Cool we did a new fuel tank too. It was pretty bad. I still need to hook up a fuel gauge.


----------



## daniel7930 (Jun 16, 2011)

Yea looking forward to seeing it
When they r done


Sent from my iPhone using Tapatalk


----------



## daniel7930 (Jun 16, 2011)

I feel like the most impatient guy in the world. 


Sent from my iPhone using Tapatalk


----------



## texasislandboy (Apr 28, 2012)

Was yours rhino lined? I think I asked you before. I was just there yesterday and they were busting A55 on a boat.


----------



## daniel7930 (Jun 16, 2011)

texasislandboy said:


> Was yours rhino lined? I think I asked you before. I was just there yesterday and they were busting A55 on a boat.


No no rhino lining on my boat just a all white boat with hooked on on it

Sent from my iPhone using Tapatalk


----------



## SeaY'all (Jul 14, 2011)

Its gonna be like Xmas


----------



## daniel7930 (Jun 16, 2011)

Oh yea 


Sent from my iPhone using Tapatalk


----------



## shallowgal (Jun 11, 2004)

*Patience grasshopper *

Putting the raised console on today. Gas tank installed. Doing a lot of grinding and sanding. Will head to rigging on Tuesday


----------



## daryl1979 (Dec 17, 2010)

Shallow gal do y'all only work on Shallow Sports


Sent from my iPhone using Tapatalk


----------



## shallowgal (Jun 11, 2004)

No, we can refurb most boats


----------



## texasislandboy (Apr 28, 2012)

I knew I saw that boat back in there. They were removing some kinda coating on it and getting the deck glassed in. Your in the home stretch now!


----------



## daryl1979 (Dec 17, 2010)

I just want a raised console like y'all are putting on my dads boat here 


Sent from my iPhone using Tapatalk


----------



## SeaY'all (Jul 14, 2011)

shallowgal said:


> No, we can refurb most boats


Do they all go home with shallowsport stickers?


----------



## daniel7930 (Jun 16, 2011)

texasislandboy said:


> I knew I saw that boat back in there. They were removing some kinda coating on it and getting the deck glassed in. Your in the home stretch now!

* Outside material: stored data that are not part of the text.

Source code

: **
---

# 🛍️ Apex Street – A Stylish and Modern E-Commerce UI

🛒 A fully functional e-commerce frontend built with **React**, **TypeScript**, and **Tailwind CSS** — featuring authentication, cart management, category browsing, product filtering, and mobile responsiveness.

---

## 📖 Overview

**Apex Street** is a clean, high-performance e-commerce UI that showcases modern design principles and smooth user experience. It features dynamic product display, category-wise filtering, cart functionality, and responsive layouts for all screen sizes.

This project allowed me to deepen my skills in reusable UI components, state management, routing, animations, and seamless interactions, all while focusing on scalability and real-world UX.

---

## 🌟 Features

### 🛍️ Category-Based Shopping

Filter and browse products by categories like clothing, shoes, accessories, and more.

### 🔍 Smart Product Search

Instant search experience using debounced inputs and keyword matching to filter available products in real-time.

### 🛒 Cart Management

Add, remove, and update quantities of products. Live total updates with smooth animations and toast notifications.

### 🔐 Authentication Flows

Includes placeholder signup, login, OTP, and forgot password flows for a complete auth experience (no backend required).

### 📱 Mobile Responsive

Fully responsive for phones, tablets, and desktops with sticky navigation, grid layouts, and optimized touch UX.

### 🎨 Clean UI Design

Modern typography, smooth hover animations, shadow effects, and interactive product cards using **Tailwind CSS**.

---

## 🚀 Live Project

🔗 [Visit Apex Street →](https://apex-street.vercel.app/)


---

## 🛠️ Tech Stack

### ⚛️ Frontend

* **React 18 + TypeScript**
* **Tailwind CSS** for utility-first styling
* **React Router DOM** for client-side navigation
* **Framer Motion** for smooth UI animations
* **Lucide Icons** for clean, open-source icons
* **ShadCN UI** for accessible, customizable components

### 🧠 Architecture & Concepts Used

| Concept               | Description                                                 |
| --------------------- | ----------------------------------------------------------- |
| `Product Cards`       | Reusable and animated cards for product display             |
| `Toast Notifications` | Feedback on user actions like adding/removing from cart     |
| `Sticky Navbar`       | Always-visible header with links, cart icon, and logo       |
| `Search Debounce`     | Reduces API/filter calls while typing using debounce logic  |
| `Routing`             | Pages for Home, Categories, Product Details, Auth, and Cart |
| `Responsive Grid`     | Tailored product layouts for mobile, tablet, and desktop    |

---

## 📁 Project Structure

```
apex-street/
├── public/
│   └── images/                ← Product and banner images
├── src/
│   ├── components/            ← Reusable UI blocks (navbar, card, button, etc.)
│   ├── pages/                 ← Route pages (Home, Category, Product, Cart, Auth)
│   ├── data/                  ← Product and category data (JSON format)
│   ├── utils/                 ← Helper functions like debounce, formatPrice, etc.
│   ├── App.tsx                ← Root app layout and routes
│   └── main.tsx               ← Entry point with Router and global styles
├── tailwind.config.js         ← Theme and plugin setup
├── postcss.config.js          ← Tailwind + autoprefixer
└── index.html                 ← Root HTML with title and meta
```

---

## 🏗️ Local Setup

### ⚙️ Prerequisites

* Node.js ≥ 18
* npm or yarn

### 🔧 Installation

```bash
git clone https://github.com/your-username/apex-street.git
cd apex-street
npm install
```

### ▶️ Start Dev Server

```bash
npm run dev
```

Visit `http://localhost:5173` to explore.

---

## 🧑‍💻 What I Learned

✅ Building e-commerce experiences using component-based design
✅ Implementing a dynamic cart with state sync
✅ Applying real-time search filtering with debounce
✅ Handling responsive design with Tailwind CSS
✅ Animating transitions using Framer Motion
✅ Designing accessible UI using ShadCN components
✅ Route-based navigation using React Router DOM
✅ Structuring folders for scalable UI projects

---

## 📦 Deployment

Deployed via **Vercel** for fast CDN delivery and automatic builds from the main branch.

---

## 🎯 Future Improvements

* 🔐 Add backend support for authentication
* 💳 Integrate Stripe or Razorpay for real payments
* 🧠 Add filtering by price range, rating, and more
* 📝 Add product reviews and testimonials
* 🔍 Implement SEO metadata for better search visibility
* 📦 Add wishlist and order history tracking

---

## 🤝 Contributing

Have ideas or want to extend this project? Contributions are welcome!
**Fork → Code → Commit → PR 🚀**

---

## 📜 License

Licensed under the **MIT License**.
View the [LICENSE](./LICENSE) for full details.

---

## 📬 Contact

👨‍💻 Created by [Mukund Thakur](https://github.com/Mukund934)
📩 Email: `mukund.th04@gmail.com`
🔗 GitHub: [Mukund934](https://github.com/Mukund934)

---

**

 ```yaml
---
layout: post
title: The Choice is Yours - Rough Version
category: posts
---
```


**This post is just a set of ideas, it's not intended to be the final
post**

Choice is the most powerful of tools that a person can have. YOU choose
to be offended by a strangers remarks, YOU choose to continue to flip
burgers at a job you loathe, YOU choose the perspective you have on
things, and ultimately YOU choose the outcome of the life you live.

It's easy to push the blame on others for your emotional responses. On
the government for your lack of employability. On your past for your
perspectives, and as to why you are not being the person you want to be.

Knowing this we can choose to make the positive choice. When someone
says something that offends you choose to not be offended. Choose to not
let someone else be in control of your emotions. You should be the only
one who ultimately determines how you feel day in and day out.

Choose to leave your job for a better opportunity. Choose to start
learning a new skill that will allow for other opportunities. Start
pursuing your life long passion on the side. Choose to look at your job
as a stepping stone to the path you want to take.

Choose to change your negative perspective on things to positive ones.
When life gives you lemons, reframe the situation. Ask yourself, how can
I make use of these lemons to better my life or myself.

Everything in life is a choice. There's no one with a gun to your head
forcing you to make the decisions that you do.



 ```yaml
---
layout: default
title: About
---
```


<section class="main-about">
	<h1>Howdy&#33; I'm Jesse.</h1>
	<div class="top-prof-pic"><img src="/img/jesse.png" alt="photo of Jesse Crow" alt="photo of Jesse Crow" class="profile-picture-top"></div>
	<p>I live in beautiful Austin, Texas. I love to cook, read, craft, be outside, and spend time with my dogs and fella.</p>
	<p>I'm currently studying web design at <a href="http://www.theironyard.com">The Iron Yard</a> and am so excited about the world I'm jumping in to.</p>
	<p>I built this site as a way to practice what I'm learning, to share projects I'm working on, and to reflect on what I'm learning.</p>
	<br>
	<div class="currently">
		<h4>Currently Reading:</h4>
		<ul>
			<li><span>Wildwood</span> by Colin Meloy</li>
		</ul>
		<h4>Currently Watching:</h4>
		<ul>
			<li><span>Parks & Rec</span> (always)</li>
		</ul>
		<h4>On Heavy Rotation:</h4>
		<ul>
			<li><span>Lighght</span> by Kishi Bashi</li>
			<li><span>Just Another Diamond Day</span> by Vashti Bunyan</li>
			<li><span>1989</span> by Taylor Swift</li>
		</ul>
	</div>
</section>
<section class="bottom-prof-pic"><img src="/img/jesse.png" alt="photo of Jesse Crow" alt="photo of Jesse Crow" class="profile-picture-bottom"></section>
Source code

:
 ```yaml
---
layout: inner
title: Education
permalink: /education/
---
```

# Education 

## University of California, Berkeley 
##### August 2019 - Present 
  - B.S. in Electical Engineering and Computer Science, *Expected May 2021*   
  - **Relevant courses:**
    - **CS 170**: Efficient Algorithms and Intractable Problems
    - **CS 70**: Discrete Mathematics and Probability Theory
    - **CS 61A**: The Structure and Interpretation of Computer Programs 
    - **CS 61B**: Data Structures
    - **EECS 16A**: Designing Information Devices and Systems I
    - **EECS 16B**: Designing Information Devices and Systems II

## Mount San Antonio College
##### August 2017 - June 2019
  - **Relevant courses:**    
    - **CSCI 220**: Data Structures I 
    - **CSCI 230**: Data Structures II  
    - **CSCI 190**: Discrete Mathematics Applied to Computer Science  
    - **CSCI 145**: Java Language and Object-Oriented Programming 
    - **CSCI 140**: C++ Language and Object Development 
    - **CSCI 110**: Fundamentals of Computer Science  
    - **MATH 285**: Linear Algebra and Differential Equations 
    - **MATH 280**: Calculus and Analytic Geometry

Yea the owners before us had put some weird paint r floor material on it

Sent from my iPhone using Tapatalk


----------



## texasislandboy (Apr 28, 2012)

daniel7930 said:


> Yea the owners before us had put some weird paint r floor material on it
> 
> Sent from my iPhone using Tapatalk


Its looking good now! Shouldnt be long!


----------



## daniel7930 (Jun 16, 2011)

shallowgal said:


> Putting the raised console on today. Gas tank installed. Doing a lot of grinding and sanding. Will head to rigging on Tuesday


Thanks for the pics and update

Sent from my iPhone using Tapatalk


----------



## daniel7930 (Jun 16, 2011)

texasislandboy said:


> Its looking good now! Shouldnt be long!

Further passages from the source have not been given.